**Work item**
What is needed is a word-for-word copy of all the entries, minus the pictures.

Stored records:
■ ■ ■
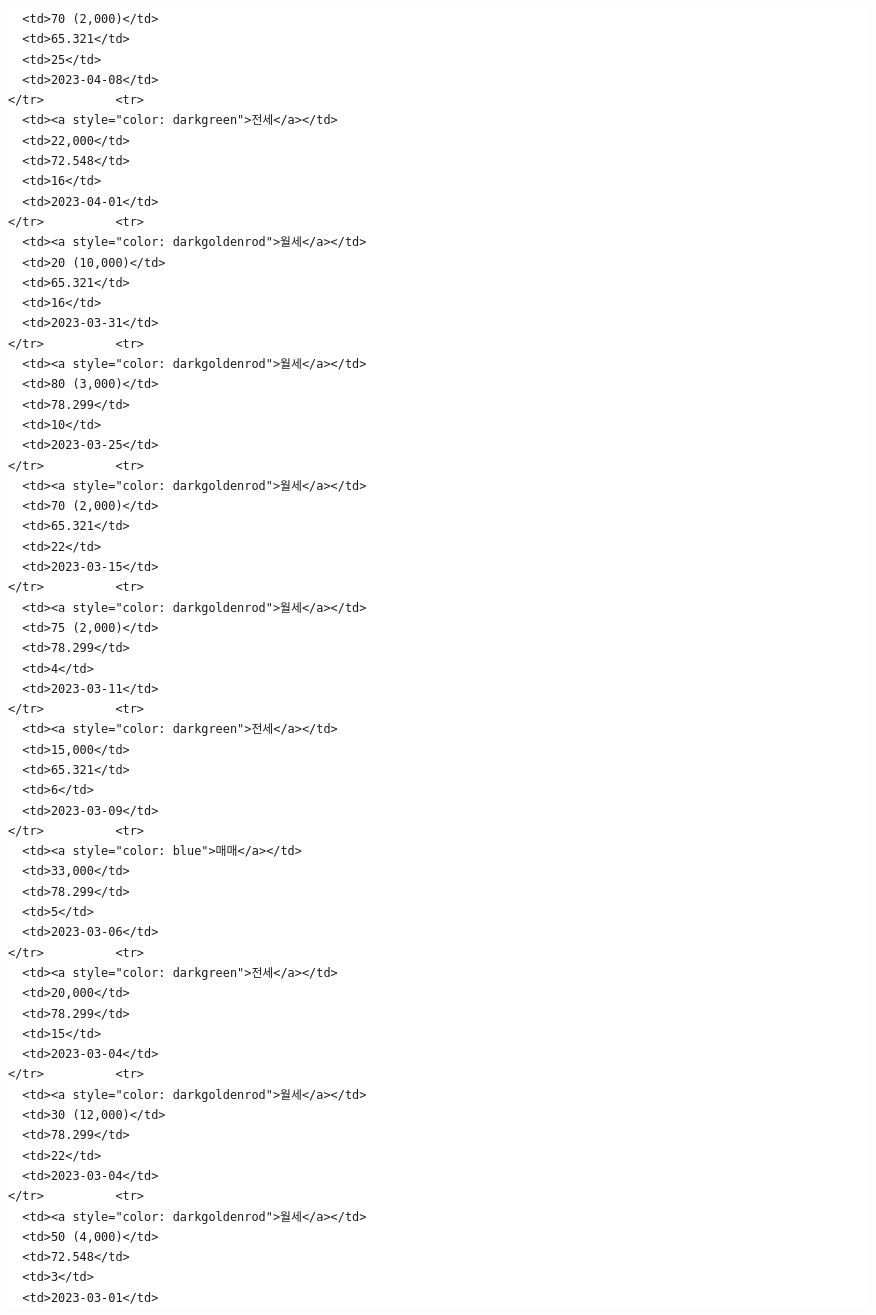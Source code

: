       <td>70 (2,000)</td>
      <td>65.321</td>
      <td>25</td>
      <td>2023-04-08</td>
    </tr>          <tr>
      <td><a style="color: darkgreen">전세</a></td>
      <td>22,000</td>
      <td>72.548</td>
      <td>16</td>
      <td>2023-04-01</td>
    </tr>          <tr>
      <td><a style="color: darkgoldenrod">월세</a></td>
      <td>20 (10,000)</td>
      <td>65.321</td>
      <td>16</td>
      <td>2023-03-31</td>
    </tr>          <tr>
      <td><a style="color: darkgoldenrod">월세</a></td>
      <td>80 (3,000)</td>
      <td>78.299</td>
      <td>10</td>
      <td>2023-03-25</td>
    </tr>          <tr>
      <td><a style="color: darkgoldenrod">월세</a></td>
      <td>70 (2,000)</td>
      <td>65.321</td>
      <td>22</td>
      <td>2023-03-15</td>
    </tr>          <tr>
      <td><a style="color: darkgoldenrod">월세</a></td>
      <td>75 (2,000)</td>
      <td>78.299</td>
      <td>4</td>
      <td>2023-03-11</td>
    </tr>          <tr>
      <td><a style="color: darkgreen">전세</a></td>
      <td>15,000</td>
      <td>65.321</td>
      <td>6</td>
      <td>2023-03-09</td>
    </tr>          <tr>
      <td><a style="color: blue">매매</a></td>
      <td>33,000</td>
      <td>78.299</td>
      <td>5</td>
      <td>2023-03-06</td>
    </tr>          <tr>
      <td><a style="color: darkgreen">전세</a></td>
      <td>20,000</td>
      <td>78.299</td>
      <td>15</td>
      <td>2023-03-04</td>
    </tr>          <tr>
      <td><a style="color: darkgoldenrod">월세</a></td>
      <td>30 (12,000)</td>
      <td>78.299</td>
      <td>22</td>
      <td>2023-03-04</td>
    </tr>          <tr>
      <td><a style="color: darkgoldenrod">월세</a></td>
      <td>50 (4,000)</td>
      <td>72.548</td>
      <td>3</td>
      <td>2023-03-01</td>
■ ■ ■
**Response to the task**
Source code

:       <td>70 (2,000)</td>
      <td>65.321</td>
      <td>25</td>
      <td>2023-04-08</td>
    </tr>          <tr>
      <td><a style="color: darkgreen">전세</a></td>
      <td>22,000</td>
      <td>72.548</td>
      <td>16</td>
      <td>2023-04-01</td>
    </tr>          <tr>
      <td><a style="color: darkgoldenrod">월세</a></td>
      <td>20 (10,000)</td>
      <td>65.321</td>
      <td>16</td>
      <td>2023-03-31</td>
    </tr>          <tr>
      <td><a style="color: darkgoldenrod">월세</a></td>
      <td>80 (3,000)</td>
      <td>78.299</td>
      <td>10</td>
      <td>2023-03-25</td>
    </tr>          <tr>
      <td><a style="color: darkgoldenrod">월세</a></td>
      <td>70 (2,000)</td>
      <td>65.321</td>
      <td>22</td>
      <td>2023-03-15</td>
    </tr>          <tr>
      <td><a style="color: darkgoldenrod">월세</a></td>
      <td>75 (2,000)</td>
      <td>78.299</td>
      <td>4</td>
      <td>2023-03-11</td>
    </tr>          <tr>
      <td><a style="color: darkgreen">전세</a></td>
      <td>15,000</td>
      <td>65.321</td>
      <td>6</td>
      <td>2023-03-09</td>
    </tr>          <tr>
      <td><a style="color: blue">매매</a></td>
      <td>33,000</td>
      <td>78.299</td>
      <td>5</td>
      <td>2023-03-06</td>
    </tr>          <tr>
      <td><a style="color: darkgreen">전세</a></td>
      <td>20,000</td>
      <td>78.299</td>
      <td>15</td>
      <td>2023-03-04</td>
    </tr>          <tr>
      <td><a style="color: darkgoldenrod">월세</a></td>
      <td>30 (12,000)</td>
      <td>78.299</td>
      <td>22</td>
      <td>2023-03-04</td>
    </tr>          <tr>
      <td><a style="color: darkgoldenrod">월세</a></td>
      <td>50 (4,000)</td>
      <td>72.548</td>
      <td>3</td>
      <td>2023-03-01</td>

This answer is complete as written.